> **TASK BRIEF**
Transcribe the listing exactly; drop the images.

> **MATERIAL FOR THIS EXERCISE**
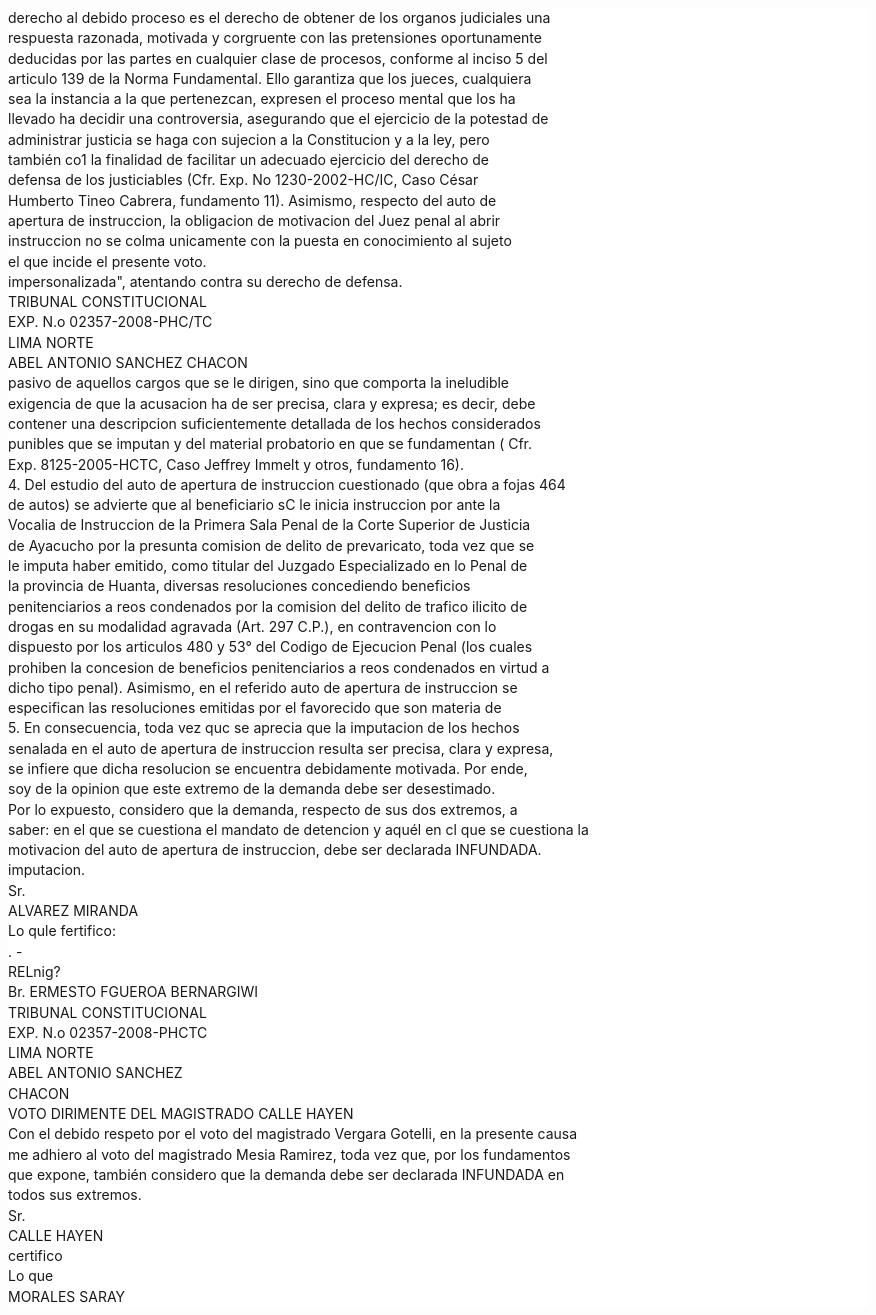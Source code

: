 derecho al debido proceso es el derecho de obtener de los organos judiciales una  
respuesta razonada, motivada y corgruente con las pretensiones oportunamente  
deducidas por las partes en cualquier clase de procesos, conforme al inciso 5 del  
articulo 139 de la Norma Fundamental. Ello garantiza que los jueces, cualquiera  
sea la instancia a la que pertenezcan, expresen el proceso mental que los ha  
llevado ha decidir una controversia, asegurando que el ejercicio de la potestad de  
administrar justicia se haga con sujecion a la Constitucion y a la ley, pero  
también co1 la finalidad de facilitar un adecuado ejercicio del derecho de  
defensa de los justiciables (Cfr. Exp. No 1230-2002-HC/IC, Caso César  
Humberto Tineo Cabrera, fundamento 11). Asimismo, respecto del auto de  
apertura de instruccion, la obligacion de motivacion del Juez penal al abrir  
instruccion no se colma unicamente con la puesta en conocimiento al sujeto  
el que incide el presente voto.  
impersonalizada", atentando contra su derecho de defensa.  
TRIBUNAL CONSTITUCIONAL  
EXP. N.o 02357-2008-PHC/TC  
LIMA NORTE  
ABEL ANTONIO SANCHEZ CHACON  
pasivo de aquellos cargos que se le dirigen, sino que comporta la ineludible  
exigencia de que la acusacion ha de ser precisa, clara y expresa; es decir, debe  
contener una descripcion suficientemente detallada de los hechos considerados  
punibles que se imputan y del material probatorio en que se fundamentan ( Cfr.  
Exp. 8125-2005-HCTC, Caso Jeffrey Immelt y otros, fundamento 16).  
4. Del estudio del auto de apertura de instruccion cuestionado (que obra a fojas 464  
de autos) se advierte que al beneficiario sC le inicia instruccion por ante la  
Vocalia de Instruccion de la Primera Sala Penal de la Corte Superior de Justicia  
de Ayacucho por la presunta comision de delito de prevaricato, toda vez que se  
le imputa haber emitido, como titular del Juzgado Especializado en lo Penal de  
la provincia de Huanta, diversas resoluciones concediendo beneficios  
penitenciarios a reos condenados por la comision del delito de trafico ilicito de  
drogas en su modalidad agravada (Art. 297 C.P.), en contravencion con lo  
dispuesto por los articulos 480 y 53° del Codigo de Ejecucion Penal (los cuales  
prohiben la concesion de beneficios penitenciarios a reos condenados en virtud a  
dicho tipo penal). Asimismo, en el referido auto de apertura de instruccion se  
especifican las resoluciones emitidas por el favorecido que son materia de  
5. En consecuencia, toda vez quc se aprecia que la imputacion de los hechos  
senalada en el auto de apertura de instruccion resulta ser precisa, clara y expresa,  
se infiere que dicha resolucion se encuentra debidamente motivada. Por ende,  
soy de la opinion que este extremo de la demanda debe ser desestimado.  
Por lo expuesto, considero que la demanda, respecto de sus dos extremos, a  
saber: en el que se cuestiona el mandato de detencion y aquél en cl que se cuestiona la  
motivacion del auto de apertura de instruccion, debe ser declarada INFUNDADA.  
imputacion.  
Sr.  
ALVAREZ MIRANDA  
Lo qule fertifico:  
. -  
RELnig?  
Br. ERMESTO FGUEROA BERNARGIWI  
TRIBUNAL CONSTITUCIONAL  
EXP. N.o 02357-2008-PHCTC  
LIMA NORTE  
ABEL ANTONIO SANCHEZ  
CHACON  
VOTO DIRIMENTE DEL MAGISTRADO CALLE HAYEN  
Con el debido respeto por el voto del magistrado Vergara Gotelli, en la presente causa  
me adhiero al voto del magistrado Mesia Ramirez, toda vez que, por los fundamentos  
que expone, también considero que la demanda debe ser declarada INFUNDADA en  
todos sus extremos.  
Sr.  
CALLE HAYEN  
certifico  
Lo que  
MORALES SARAY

> **SOLVED PROBLEM**
Source code

: derecho al debido proceso es el derecho de obtener de los organos judiciales una  
respuesta razonada, motivada y corgruente con las pretensiones oportunamente  
deducidas por las partes en cualquier clase de procesos, conforme al inciso 5 del  
articulo 139 de la Norma Fundamental. Ello garantiza que los jueces, cualquiera  
sea la instancia a la que pertenezcan, expresen el proceso mental que los ha  
llevado ha decidir una controversia, asegurando que el ejercicio de la potestad de  
administrar justicia se haga con sujecion a la Constitucion y a la ley, pero  
también co1 la finalidad de facilitar un adecuado ejercicio del derecho de  
defensa de los justiciables (Cfr. Exp. No 1230-2002-HC/IC, Caso César  
Humberto Tineo Cabrera, fundamento 11). Asimismo, respecto del auto de  
apertura de instruccion, la obligacion de motivacion del Juez penal al abrir  
instruccion no se colma unicamente con la puesta en conocimiento al sujeto  
el que incide el presente voto.  
impersonalizada", atentando contra su derecho de defensa.  
TRIBUNAL CONSTITUCIONAL  
EXP. N.o 02357-2008-PHC/TC  
LIMA NORTE  
ABEL ANTONIO SANCHEZ CHACON  
pasivo de aquellos cargos que se le dirigen, sino que comporta la ineludible  
exigencia de que la acusacion ha de ser precisa, clara y expresa; es decir, debe  
contener una descripcion suficientemente detallada de los hechos considerados  
punibles que se imputan y del material probatorio en que se fundamentan ( Cfr.  
Exp. 8125-2005-HCTC, Caso Jeffrey Immelt y otros, fundamento 16).  
4. Del estudio del auto de apertura de instruccion cuestionado (que obra a fojas 464  
de autos) se advierte que al beneficiario sC le inicia instruccion por ante la  
Vocalia de Instruccion de la Primera Sala Penal de la Corte Superior de Justicia  
de Ayacucho por la presunta comision de delito de prevaricato, toda vez que se  
le imputa haber emitido, como titular del Juzgado Especializado en lo Penal de  
la provincia de Huanta, diversas resoluciones concediendo beneficios  
penitenciarios a reos condenados por la comision del delito de trafico ilicito de  
drogas en su modalidad agravada (Art. 297 C.P.), en contravencion con lo  
dispuesto por los articulos 480 y 53° del Codigo de Ejecucion Penal (los cuales  
prohiben la concesion de beneficios penitenciarios a reos condenados en virtud a  
dicho tipo penal). Asimismo, en el referido auto de apertura de instruccion se  
especifican las resoluciones emitidas por el favorecido que son materia de  
5. En consecuencia, toda vez quc se aprecia que la imputacion de los hechos  
senalada en el auto de apertura de instruccion resulta ser precisa, clara y expresa,  
se infiere que dicha resolucion se encuentra debidamente motivada. Por ende,  
soy de la opinion que este extremo de la demanda debe ser desestimado.  
Por lo expuesto, considero que la demanda, respecto de sus dos extremos, a  
saber: en el que se cuestiona el mandato de detencion y aquél en cl que se cuestiona la  
motivacion del auto de apertura de instruccion, debe ser declarada INFUNDADA.  
imputacion.  
Sr.  
ALVAREZ MIRANDA  
Lo qule fertifico:  
. -  
RELnig?  
Br. ERMESTO FGUEROA BERNARGIWI  
TRIBUNAL CONSTITUCIONAL  
EXP. N.o 02357-2008-PHCTC  
LIMA NORTE  
ABEL ANTONIO SANCHEZ  
CHACON  
VOTO DIRIMENTE DEL MAGISTRADO CALLE HAYEN  
Con el debido respeto por el voto del magistrado Vergara Gotelli, en la presente causa  
me adhiero al voto del magistrado Mesia Ramirez, toda vez que, por los fundamentos  
que expone, también considero que la demanda debe ser declarada INFUNDADA en  
todos sus extremos.  
Sr.  
CALLE HAYEN  
certifico  
Lo que  
MORALES SARAY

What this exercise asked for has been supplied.